После Бакунин нам рассказывал о своем заключении в Австрии. Хотя я говорила уже о том, но хочу передать, насколько помню, его рассказ.
Прикованный к. стене в подземельном тюремном замке, он дошел до такой тоски, что решился на самоубийство и стал глотать фосфор со спичек. Но эта мера была неудовлетворительна: причинив себе боли в желудке, он все-таки остался жив. Года через полтора или два такого существования, раз ночью,— рассказывал Бакунин,— он был пробужден непривычным шумом. Двери шумно отворялись и запирались, замки щелкали; наконец шаги идущих приблизились, разные начальники вошли в тюрьму: смотритель тюрьмы, сторожа и какой-то офицер. Бакунину приказали одеваться. «Я ужасно обрадовался,— говорил Бакунин,— расстреливать ли ведут, в другую ли тюрьму переводят, все перемена, стало, все к лучшему. Меня повезли в закрытом экипаже на железную дорогу и посадили в закрытый вагон с крошечными окнами. Вагон этот, вероятно, переставляли, когда нужно было менять поезда, меня не выводили ни на одной станции.
Чтоб подышать свежим воздухом, я придумал просить поесть, но это не привело к желанному результату, мне принесли поесть в вагон. Наконец, мы добрались до конечной цели нашего путешествия. Меня вывели скованного из темного вагона на ярко освещенный зимним солнцем дебаркадер. Окидывая беглым взглядом станцию, я увидел русских солдат, сердце мое дрогнуло, и я понял, в чем дело.
Ну, поверишь ли, Герцен, я обрадовался, как дитя, хотя не мог ожидать ничего хорошего для себя. Повели меня в отдельную комнату, явился русский офицер, и началась сдача меня, как вещи; читали официальные бумаги на немецком языке. Австрийский офицер, жиденький, сухощавый, с холодными, безжизненными глазами, стал требовать, чтоб ему возвратили цепи, надетые на меня в Австрии. Русский офицер, очень молоденький, застенчивый, с добродушным выражением в лице, тотчас согласился на обмен цепей. Сняли австрийские кандалы и немедленно надели русские. Ах, друзья, родные цепи мне показались легче, я им радовался и весело улыбался молодому офицеру, русским солдатам. «Эх, ребята,— сказал я,— на свою сторону, знать, умирать». Офицер возразил: не дозволяется говорить. Солдаты молча и с любопытством поглядывали на меня. Потом меня посадили в закрытый экипаж вроде курятника, с маленьким отверстием вверху. Ночь была очень морозная, а я отвык от свежего воздуха. Вы знаете остальное; я писал, что был посажен в Петропавловскую крепость, потом в Шлиссельбургскую, что Николай Павлович приказал мне написать рассказ о всех моих действиях за границей. Я исполнил его желание и в конце моей исповеди прибавил: государь, за мое откровение, простите мне мои немецкие грехи. По воцарении Александра Николаевича я был сослан в Сибирь; эта благодатная весть застала меня в Соловецком монастыре. В Сибири мне было очень хорошо. Муравьев — умнейший человек, он меня не теснил, но пословица справедлива: как волка ни корми, а он все в лес глядит. Хоть и совестно, а пришлось и друзей обмануть, чтоб вырваться на волю».
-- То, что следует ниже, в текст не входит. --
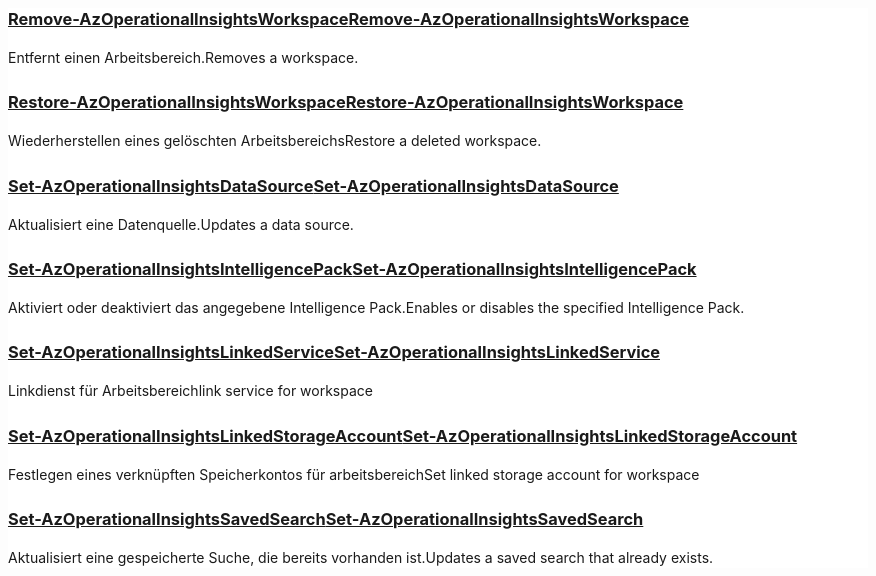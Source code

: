 ### [<span data-ttu-id="03597-187">Remove-AzOperationalInsightsWorkspace</span><span class="sxs-lookup"><span data-stu-id="03597-187">Remove-AzOperationalInsightsWorkspace</span></span>](Remove-AzOperationalInsightsWorkspace.md)
<span data-ttu-id="03597-188">Entfernt einen Arbeitsbereich.</span><span class="sxs-lookup"><span data-stu-id="03597-188">Removes a workspace.</span></span>

### [<span data-ttu-id="03597-189">Restore-AzOperationalInsightsWorkspace</span><span class="sxs-lookup"><span data-stu-id="03597-189">Restore-AzOperationalInsightsWorkspace</span></span>](Restore-AzOperationalInsightsWorkspace.md)
<span data-ttu-id="03597-190">Wiederherstellen eines gelöschten Arbeitsbereichs</span><span class="sxs-lookup"><span data-stu-id="03597-190">Restore a deleted workspace.</span></span>

### [<span data-ttu-id="03597-191">Set-AzOperationalInsightsDataSource</span><span class="sxs-lookup"><span data-stu-id="03597-191">Set-AzOperationalInsightsDataSource</span></span>](Set-AzOperationalInsightsDataSource.md)
<span data-ttu-id="03597-192">Aktualisiert eine Datenquelle.</span><span class="sxs-lookup"><span data-stu-id="03597-192">Updates a data source.</span></span>

### [<span data-ttu-id="03597-193">Set-AzOperationalInsightsIntelligencePack</span><span class="sxs-lookup"><span data-stu-id="03597-193">Set-AzOperationalInsightsIntelligencePack</span></span>](Set-AzOperationalInsightsIntelligencePack.md)
<span data-ttu-id="03597-194">Aktiviert oder deaktiviert das angegebene Intelligence Pack.</span><span class="sxs-lookup"><span data-stu-id="03597-194">Enables or disables the specified Intelligence Pack.</span></span>

### [<span data-ttu-id="03597-195">Set-AzOperationalInsightsLinkedService</span><span class="sxs-lookup"><span data-stu-id="03597-195">Set-AzOperationalInsightsLinkedService</span></span>](Set-AzOperationalInsightsLinkedService.md)
<span data-ttu-id="03597-196">Linkdienst für Arbeitsbereich</span><span class="sxs-lookup"><span data-stu-id="03597-196">link service for workspace</span></span>

### [<span data-ttu-id="03597-197">Set-AzOperationalInsightsLinkedStorageAccount</span><span class="sxs-lookup"><span data-stu-id="03597-197">Set-AzOperationalInsightsLinkedStorageAccount</span></span>](Set-AzOperationalInsightsLinkedStorageAccount.md)
<span data-ttu-id="03597-198">Festlegen eines verknüpften Speicherkontos für arbeitsbereich</span><span class="sxs-lookup"><span data-stu-id="03597-198">Set linked storage account for workspace</span></span>

### [<span data-ttu-id="03597-199">Set-AzOperationalInsightsSavedSearch</span><span class="sxs-lookup"><span data-stu-id="03597-199">Set-AzOperationalInsightsSavedSearch</span></span>](Set-AzOperationalInsightsSavedSearch.md)
<span data-ttu-id="03597-200">Aktualisiert eine gespeicherte Suche, die bereits vorhanden ist.</span><span class="sxs-lookup"><span data-stu-id="03597-200">Updates a saved search that already exists.</span></span>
Однако предчувствие Герцена скоро начало оправдываться. С приезда Бакунина польская струнка живей забилась в Вольной русской типографии. Сначала Бакунин помещал в «Колоколе» свои статьи; но, заметив вышесказанное направление, Герцен предложил ему печатать свои статьи отдельными брошюрами или печатать в изданиях, называемых «Голоса из России», потому что взгляды их расходились, а Герцен не желал печатать в «Колоколе» те статьи, с которыми внутренне не был вполне согласен. Главное несчастие заключалось в том, что взгляды Огарева и Бакунина были как-то ближе, и последний возымел большое влияние на первого. А Герцен всегда уступал Огареву, даже когда сознавал, что Огарев ошибается.